EXERCISE MATERIAL.
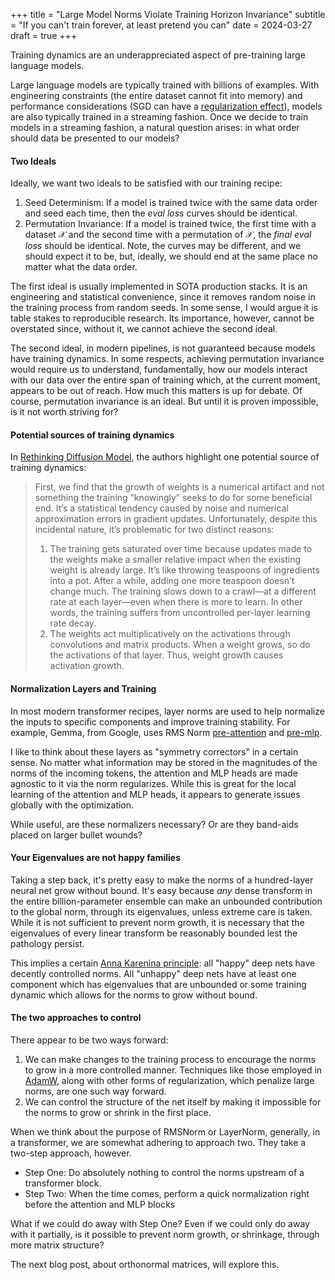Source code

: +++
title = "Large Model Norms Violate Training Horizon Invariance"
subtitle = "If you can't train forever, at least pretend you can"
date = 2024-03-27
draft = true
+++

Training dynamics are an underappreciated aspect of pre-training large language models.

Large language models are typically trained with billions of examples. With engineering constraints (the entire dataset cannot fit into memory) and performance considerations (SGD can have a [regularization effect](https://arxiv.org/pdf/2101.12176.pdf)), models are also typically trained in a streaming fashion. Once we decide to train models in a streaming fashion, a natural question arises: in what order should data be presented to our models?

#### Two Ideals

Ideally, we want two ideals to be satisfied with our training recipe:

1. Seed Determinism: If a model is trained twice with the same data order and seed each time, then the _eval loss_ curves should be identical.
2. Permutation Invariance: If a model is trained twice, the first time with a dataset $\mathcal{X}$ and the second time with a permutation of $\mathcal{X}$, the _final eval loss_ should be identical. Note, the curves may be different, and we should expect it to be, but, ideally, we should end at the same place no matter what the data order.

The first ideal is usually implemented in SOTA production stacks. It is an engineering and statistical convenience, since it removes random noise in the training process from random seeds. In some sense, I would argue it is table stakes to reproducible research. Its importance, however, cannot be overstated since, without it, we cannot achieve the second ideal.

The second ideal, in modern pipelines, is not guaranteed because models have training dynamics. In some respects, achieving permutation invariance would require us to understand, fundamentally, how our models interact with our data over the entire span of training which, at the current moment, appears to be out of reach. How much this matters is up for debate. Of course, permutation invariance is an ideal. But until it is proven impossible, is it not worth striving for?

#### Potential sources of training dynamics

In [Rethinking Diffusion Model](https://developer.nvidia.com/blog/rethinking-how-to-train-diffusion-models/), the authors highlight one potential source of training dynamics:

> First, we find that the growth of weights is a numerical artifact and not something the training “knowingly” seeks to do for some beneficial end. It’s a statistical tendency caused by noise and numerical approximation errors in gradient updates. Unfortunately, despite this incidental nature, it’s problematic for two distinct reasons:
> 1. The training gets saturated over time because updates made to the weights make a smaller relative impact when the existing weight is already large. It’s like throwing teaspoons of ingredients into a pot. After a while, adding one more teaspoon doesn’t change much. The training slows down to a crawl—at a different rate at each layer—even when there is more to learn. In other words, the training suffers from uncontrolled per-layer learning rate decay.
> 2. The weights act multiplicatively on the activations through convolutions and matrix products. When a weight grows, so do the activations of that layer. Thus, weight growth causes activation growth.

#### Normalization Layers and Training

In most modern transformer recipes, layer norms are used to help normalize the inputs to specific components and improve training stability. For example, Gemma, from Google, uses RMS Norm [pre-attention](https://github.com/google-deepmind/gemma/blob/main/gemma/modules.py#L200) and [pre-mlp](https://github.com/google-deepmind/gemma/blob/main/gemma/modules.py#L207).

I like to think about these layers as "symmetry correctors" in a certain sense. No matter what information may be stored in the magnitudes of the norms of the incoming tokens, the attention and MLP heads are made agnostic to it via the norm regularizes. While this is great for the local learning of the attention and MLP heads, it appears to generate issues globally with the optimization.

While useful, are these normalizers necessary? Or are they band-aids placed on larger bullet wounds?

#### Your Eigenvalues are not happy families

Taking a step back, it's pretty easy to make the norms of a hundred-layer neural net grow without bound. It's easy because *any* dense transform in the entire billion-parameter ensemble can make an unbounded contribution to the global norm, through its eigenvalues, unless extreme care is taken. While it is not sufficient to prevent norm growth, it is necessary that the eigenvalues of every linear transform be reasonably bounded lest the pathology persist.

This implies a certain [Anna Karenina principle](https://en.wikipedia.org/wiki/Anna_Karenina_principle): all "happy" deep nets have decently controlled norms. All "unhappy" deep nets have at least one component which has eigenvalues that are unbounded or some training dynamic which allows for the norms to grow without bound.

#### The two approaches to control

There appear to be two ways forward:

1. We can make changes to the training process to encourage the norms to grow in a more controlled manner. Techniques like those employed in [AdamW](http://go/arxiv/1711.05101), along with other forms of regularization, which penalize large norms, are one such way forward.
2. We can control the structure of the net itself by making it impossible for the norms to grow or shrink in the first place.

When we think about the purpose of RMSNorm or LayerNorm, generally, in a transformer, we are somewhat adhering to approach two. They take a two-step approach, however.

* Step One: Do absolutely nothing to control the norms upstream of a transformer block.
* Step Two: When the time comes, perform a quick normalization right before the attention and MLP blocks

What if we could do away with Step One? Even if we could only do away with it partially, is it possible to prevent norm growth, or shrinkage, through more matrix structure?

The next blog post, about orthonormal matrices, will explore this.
==
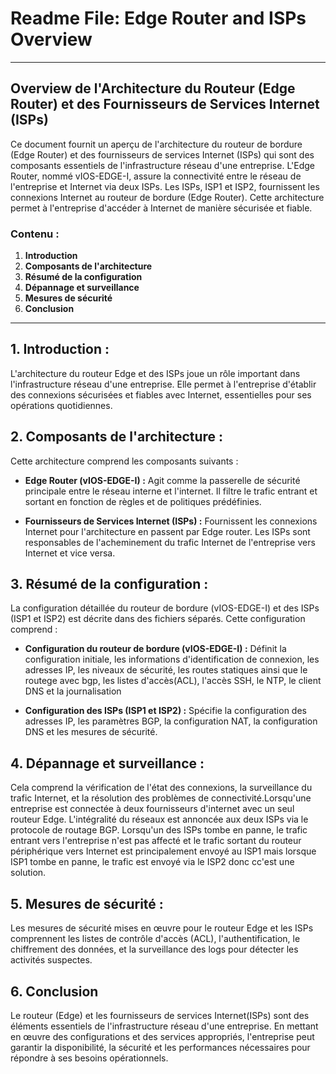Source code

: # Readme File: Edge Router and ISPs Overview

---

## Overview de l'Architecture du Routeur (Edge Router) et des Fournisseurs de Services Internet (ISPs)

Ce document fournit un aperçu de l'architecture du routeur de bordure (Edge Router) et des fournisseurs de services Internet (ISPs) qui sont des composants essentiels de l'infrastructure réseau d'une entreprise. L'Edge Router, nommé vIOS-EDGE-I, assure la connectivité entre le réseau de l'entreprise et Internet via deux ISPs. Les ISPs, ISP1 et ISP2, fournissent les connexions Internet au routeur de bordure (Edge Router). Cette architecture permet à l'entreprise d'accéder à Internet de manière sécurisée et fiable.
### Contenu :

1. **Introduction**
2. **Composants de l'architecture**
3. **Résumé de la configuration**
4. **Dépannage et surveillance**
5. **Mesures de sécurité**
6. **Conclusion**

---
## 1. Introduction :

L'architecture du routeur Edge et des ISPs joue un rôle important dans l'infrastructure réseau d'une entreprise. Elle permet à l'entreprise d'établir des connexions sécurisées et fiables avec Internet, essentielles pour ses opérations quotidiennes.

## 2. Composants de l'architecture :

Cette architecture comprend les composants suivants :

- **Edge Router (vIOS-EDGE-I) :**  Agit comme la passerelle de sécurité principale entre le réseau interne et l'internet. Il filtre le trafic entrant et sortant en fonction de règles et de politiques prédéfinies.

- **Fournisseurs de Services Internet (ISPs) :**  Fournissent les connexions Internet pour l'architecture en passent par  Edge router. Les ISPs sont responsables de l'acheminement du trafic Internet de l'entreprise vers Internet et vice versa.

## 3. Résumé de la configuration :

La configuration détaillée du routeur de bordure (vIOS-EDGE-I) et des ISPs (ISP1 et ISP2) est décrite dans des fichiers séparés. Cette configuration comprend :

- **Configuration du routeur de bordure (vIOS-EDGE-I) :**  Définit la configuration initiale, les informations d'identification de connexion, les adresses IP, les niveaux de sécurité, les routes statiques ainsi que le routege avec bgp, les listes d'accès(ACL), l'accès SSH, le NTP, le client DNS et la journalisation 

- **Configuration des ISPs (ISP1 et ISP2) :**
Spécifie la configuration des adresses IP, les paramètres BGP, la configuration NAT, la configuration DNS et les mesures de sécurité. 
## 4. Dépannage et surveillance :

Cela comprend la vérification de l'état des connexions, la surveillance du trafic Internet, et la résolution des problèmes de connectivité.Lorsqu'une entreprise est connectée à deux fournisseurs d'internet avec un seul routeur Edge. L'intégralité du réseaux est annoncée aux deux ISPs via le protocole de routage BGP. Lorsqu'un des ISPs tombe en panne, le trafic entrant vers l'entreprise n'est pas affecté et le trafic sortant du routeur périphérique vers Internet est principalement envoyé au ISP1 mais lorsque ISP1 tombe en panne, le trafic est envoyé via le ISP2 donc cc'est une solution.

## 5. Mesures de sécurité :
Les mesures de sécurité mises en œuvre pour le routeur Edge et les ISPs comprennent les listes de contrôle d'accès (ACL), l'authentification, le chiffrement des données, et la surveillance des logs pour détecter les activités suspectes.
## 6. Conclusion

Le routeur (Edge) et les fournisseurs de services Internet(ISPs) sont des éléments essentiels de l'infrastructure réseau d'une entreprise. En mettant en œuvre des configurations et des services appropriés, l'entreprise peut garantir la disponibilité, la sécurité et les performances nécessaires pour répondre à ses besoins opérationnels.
==
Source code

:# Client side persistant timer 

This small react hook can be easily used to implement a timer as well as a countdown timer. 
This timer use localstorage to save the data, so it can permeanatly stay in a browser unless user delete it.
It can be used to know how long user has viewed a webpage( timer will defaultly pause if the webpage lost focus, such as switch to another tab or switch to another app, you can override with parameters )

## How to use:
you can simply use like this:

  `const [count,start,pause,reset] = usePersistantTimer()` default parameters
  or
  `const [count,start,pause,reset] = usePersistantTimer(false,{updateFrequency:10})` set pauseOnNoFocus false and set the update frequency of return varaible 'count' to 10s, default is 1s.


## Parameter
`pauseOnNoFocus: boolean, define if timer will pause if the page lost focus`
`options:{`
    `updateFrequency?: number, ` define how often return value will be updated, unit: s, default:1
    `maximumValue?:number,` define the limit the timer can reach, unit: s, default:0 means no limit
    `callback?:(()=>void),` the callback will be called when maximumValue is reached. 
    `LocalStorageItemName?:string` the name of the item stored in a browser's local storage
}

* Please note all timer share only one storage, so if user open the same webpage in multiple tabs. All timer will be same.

WHAT THIS TASK INVOLVES. Among the entries above, the line containing "#### Normalization Layers and Training", the line containing "There appear to", and all lines between them are to be restated word for word; nothing else belongs in the reply.

SOLUTION TO THE EXERCISE.
#### Normalization Layers and Training

In most modern transformer recipes, layer norms are used to help normalize the inputs to specific components and improve training stability. For example, Gemma, from Google, uses RMS Norm [pre-attention](https://github.com/google-deepmind/gemma/blob/main/gemma/modules.py#L200) and [pre-mlp](https://github.com/google-deepmind/gemma/blob/main/gemma/modules.py#L207).

I like to think about these layers as "symmetry correctors" in a certain sense. No matter what information may be stored in the magnitudes of the norms of the incoming tokens, the attention and MLP heads are made agnostic to it via the norm regularizes. While this is great for the local learning of the attention and MLP heads, it appears to generate issues globally with the optimization.

While useful, are these normalizers necessary? Or are they band-aids placed on larger bullet wounds?

#### Your Eigenvalues are not happy families

Taking a step back, it's pretty easy to make the norms of a hundred-layer neural net grow without bound. It's easy because *any* dense transform in the entire billion-parameter ensemble can make an unbounded contribution to the global norm, through its eigenvalues, unless extreme care is taken. While it is not sufficient to prevent norm growth, it is necessary that the eigenvalues of every linear transform be reasonably bounded lest the pathology persist.

This implies a certain [Anna Karenina principle](https://en.wikipedia.org/wiki/Anna_Karenina_principle): all "happy" deep nets have decently controlled norms. All "unhappy" deep nets have at least one component which has eigenvalues that are unbounded or some training dynamic which allows for the norms to grow without bound.

#### The two approaches to control

There appear to be two ways forward:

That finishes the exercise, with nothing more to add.